如上所述，每一层卷积层，由多组特征图构成。其中每一组特征图的输出值都是由该组特征图的计算权重与前一层的多组特征图的输出值相乘，再累加而得。

因此存在几处需要的内存消耗：filter中的参数及bias参数；计算每层特征图输出值的乘法运算以及输出值的所占空间；多组instances造成的内存消耗；训练时需要保存所有的数据，以方便反向传播时调整。

Pooling Layer

CNN中第二个常见的构件就是池化层，与卷积层类似，区别在于并不采用过滤器的权值去乘积累积，只是对于过滤器范围内进行聚合，比如max或mean。

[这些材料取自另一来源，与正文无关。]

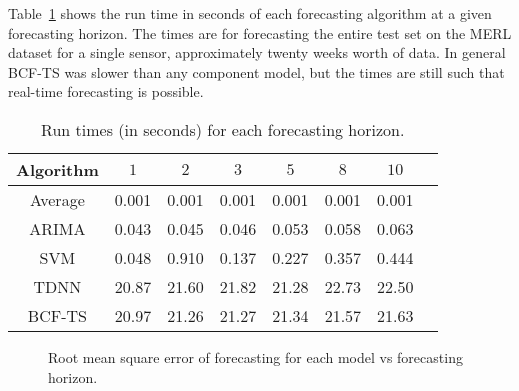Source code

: Table~\ref{fig:runtimestab} shows the run time in seconds of each forecasting algorithm at a given forecasting horizon.  The times are for forecasting the entire test set on the MERL dataset for a single sensor, approximately twenty weeks worth of data.  In general BCF-TS was slower than any component model, but the times are still such that real-time forecasting is possible.

\begin{table}
\centering
\caption{Run times (in seconds) for each forecasting horizon.}
\begin{tabular}{|c|c|c|c|c|c|c|c|} \hline
Algorithm & $1$ & $2$ & $3$ & $5$ & $8$ & $10$ \\ \hline
Average & 0.001 & 0.001 & 0.001 & 0.001 & 0.001 & 0.001 \\ \hline
ARIMA & 0.043 & 0.045 & 0.046 & 0.053 & 0.058 & 0.063\\ \hline
SVM & 0.048 & 0.910 & 0.137 & 0.227 & 0.357 & 0.444 \\ \hline
TDNN & 20.87 & 21.60 & 21.82 & 21.28 & 22.73 & 22.50 \\ \hline
BCF-TS & 20.97 & 21.26 & 21.27 & 21.34 & 21.57 & 21.63\\ \hline
\end{tabular}
\label{fig:runtimestab}
\end{table}

\begin{figure}[!ht]
	\begin{center}
	\end{center}
	\caption{Root mean square error of forecasting for each model vs forecasting horizon.}
	\label{fig:rmseplot}
\end{figure}


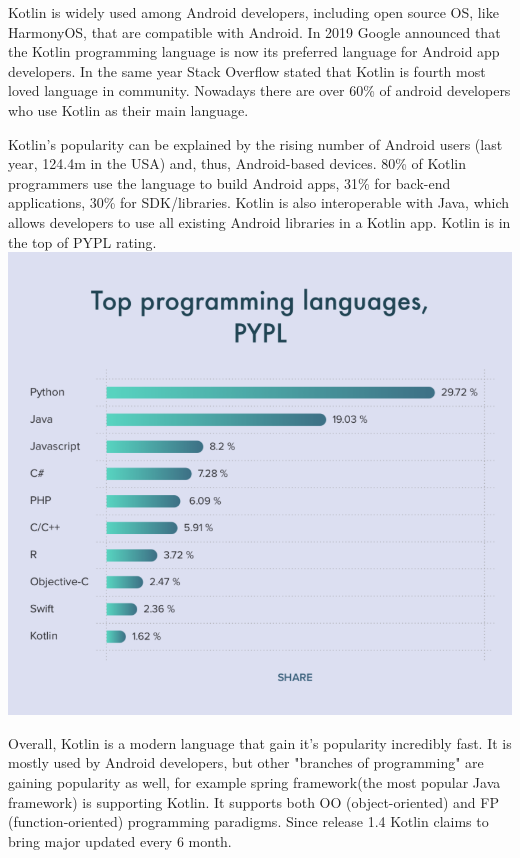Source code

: Kotlin is widely used among Android developers, including open source OS, like HarmonyOS, that are compatible with Android. In 2019 Google announced that the Kotlin programming language is now its preferred language for Android app developers. In the same year Stack Overflow stated that Kotlin is fourth most loved language in community. Nowadays there are over 60\% of android developers who use Kotlin as their main language. 
\par Kotlin's popularity can be explained by the rising number of Android users (last year, 124.4m in the USA) and, thus, Android-based devices. 80\% of Kotlin programmers use the language to build Android apps, 31\% for back-end applications, 30\% for SDK/libraries.
Kotlin is also interoperable with Java, which allows developers to use all existing Android libraries in a Kotlin app. Kotlin is in the top of PYPL rating.
\newline
\includegraphics[scale =0.65]{pictures/kotlinRating.png}
\newline
\par Overall, Kotlin is a modern language that gain it's popularity incredibly fast. It is mostly used by Android developers, but other "branches of programming" are gaining popularity as well, for example spring framework(the most popular Java framework) is supporting Kotlin. It supports both OO (object-oriented) and FP (function-oriented) programming paradigms. Since release 1.4 Kotlin claims to bring major updated every 6 month.
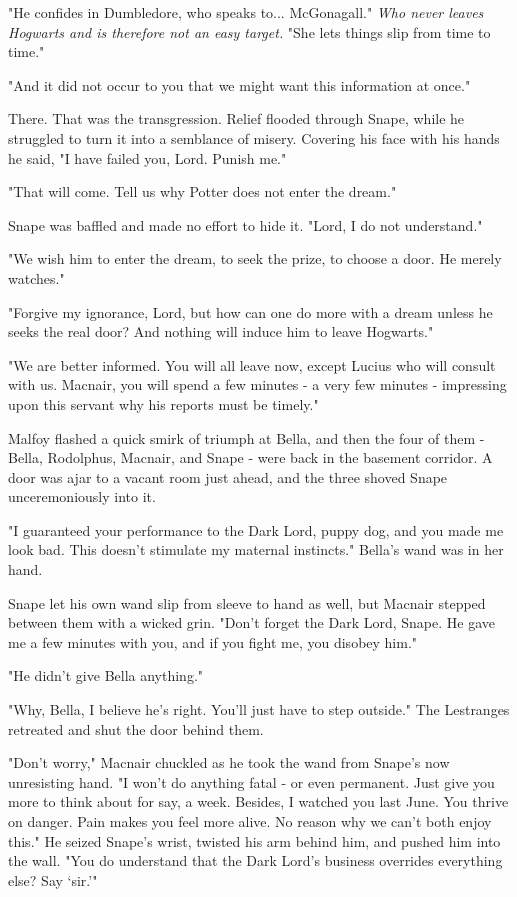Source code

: "He confides in Dumbledore, who speaks to... McGonagall." \emph{Who never leaves Hogwarts and is therefore not an easy target.} "She lets things slip from time to time."

"And it did not occur to you that we might want this information at once."

There. That was the transgression. Relief flooded through Snape, while he struggled to turn it into a semblance of misery. Covering his face with his hands he said, "I have failed you, Lord. Punish me."

"That will come. Tell us why Potter does not enter the dream."

Snape was baffled and made no effort to hide it. "Lord, I do not understand."

"We wish him to enter the dream, to seek the prize, to choose a door. He merely watches."

"Forgive my ignorance, Lord, but how can one do more with a dream unless he seeks the real door? And nothing will induce him to leave Hogwarts."

"We are better informed. You will all leave now, except Lucius who will consult with us. Macnair, you will spend a few minutes - a very few minutes - impressing upon this servant why his reports must be timely."

Malfoy flashed a quick smirk of triumph at Bella, and then the four of them - Bella, Rodolphus, Macnair, and Snape - were back in the basement corridor. A door was ajar to a vacant room just ahead, and the three shoved Snape unceremoniously into it.

"I guaranteed your performance to the Dark Lord, puppy dog, and you made me look bad. This doesn't stimulate my maternal instincts." Bella's wand was in her hand.

Snape let his own wand slip from sleeve to hand as well, but Macnair stepped between them with a wicked grin. "Don't forget the Dark Lord, Snape. He gave me a few minutes with you, and if you fight me, you disobey him."

"He didn't give Bella anything."

"Why, Bella, I believe he's right. You'll just have to step outside." The Lestranges retreated and shut the door behind them.

"Don't worry," Macnair chuckled as he took the wand from Snape's now unresisting hand. "I won't do anything fatal - or even permanent. Just give you more to think about for say, a week. Besides, I watched you last June. You thrive on danger. Pain makes you feel more alive. No reason why we can't both enjoy this." He seized Snape's wrist, twisted his arm behind him, and pushed him into the wall. "You do understand that the Dark Lord's business overrides everything else? Say `sir.'"

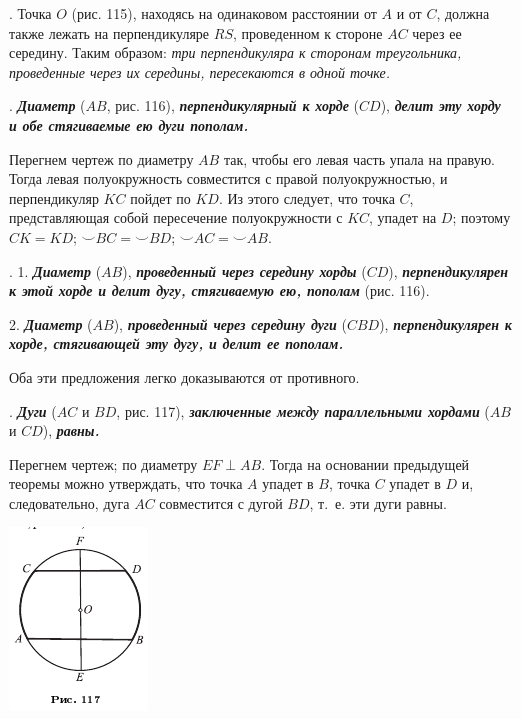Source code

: \documentclass[oneside]{book}
\begin{document}
.
Точка $O$ (рис. 115), находясь на одинаковом расстоянии от $A$ и от $C$, должна также лежать на перпендикуляре $RS$, проведенном к стороне $AC$ через ее середину.
Таким образом:
\emph{три перпендикуляра к сторонам треугольника, проведенные через их середины, пересекаются в одной точке.}

.
\textbf{\emph{Диаметр}} ($AB$, рис. 116), \textbf{\emph{перпендикулярный к хорде}} ($CD$), \textbf{\emph{делит эту хорду и обе стягиваемые ею дуги пополам.}}

Перегнем чертеж по диаметру $AB$ так, чтобы его левая часть упала на правую.
Тогда левая полуокружность совместится с правой полуокружностью, и перпендикуляр $KC$ пойдет по $KD$.
Из этого следует, что точка $C$, представляющая собой пересечение полуокружности с $KC$, упадет на $D$;
поэтому $CK=KD$;
${\smallsmile} BC={\smallsmile} BD$;
${\smallsmile} AC={\smallsmile} AB$.

.
1.
\textbf{\emph{Диаметр}} ($AB$), \textbf{\emph{проведенный через середину хорды}} ($CD$), \textbf{\emph{перпендикулярен к этой хорде и делит дугу, стягиваемую ею, пополам}} (рис. 116).

2.
\textbf{\emph{Диаметр}} ($AB$), \textbf{\emph{проведенный через середину дуги}} ($CBD$), \textbf{\emph{перпендикулярен к хорде, стягивающей эту дугу, и делит ее пополам.}}

Оба эти предложения легко доказываются от противного.

.
\textbf{\emph{Дуги}} ($AC$ и $BD$, рис. 117), \textbf{\emph{заключенные между параллельными хордами}} ($AB$ и $CD$), \textbf{\emph{равны.}}

Перегнем чертеж;
по диаметру $EF\perp AB$.
Тогда на основании предыдущей теоремы можно утверждать, что точка $A$ упадет в $B$, точка $C$ упадет в $D$ и, следовательно, дуга $AC$ совместится с дугой $BD$, т.~е. эти дуги равны.

\includegraphics{pics/ris-117}
\end{document}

注意到池化的计算，采用valid方式的话，那其实就是从原图的顶点开始，生成一个新图的点，然后再按方向移动，当没有数据了，就不再移动，导致新图的尺寸比较小。

import tensorflow as tf
import numpy as np
from sklearn.datasets import load_sample_image

# Load sample images
china = load_sample_image("china.jpg")
flower = load_sample_image("flower.jpg")
dataset = np.array([china, flower], dtype=np.float32)
batch_size, height, width, channels = dataset.shape

# filters = np.zeros(shape=(7, 7, channels, 2), dtype=np.float32)
# filters[:, 3, :, 0] = 1  # vertical line
# filters[3, :, :, 1] = 1  # horizontal line

X = tf.placeholder(tf.float32, shape=(None, height, width, channels))
max_pool = tf.nn.max_pool(X, ksize=[1,2,2,1], strides=[1,2,2,1],padding="VALID")
# The ksize argument contains the kernel shape along all four dimensions of the input tensor: [batch size, height, width, channels]. 
with tf.Session() as sess:
    output = sess.run(max_pool, feed_dict={X: dataset})

# plt.imshow(output[0].astype(np.uint8))  # plot the output for the 1st image
# plt.show()


plot_color_image(dataset[0])
# save_fig("china_original")
plt.show()

plot_color_image(output[0])
# save_fig("china_max_pool")
plt.show()

CNN Architectures

典型的cnn结构如下图所示：J猜测a few convolutional layers表示的就是一组特征层；a pooling layer就是对每一个特征层，生成一个池化后的结果，前后数量并不变。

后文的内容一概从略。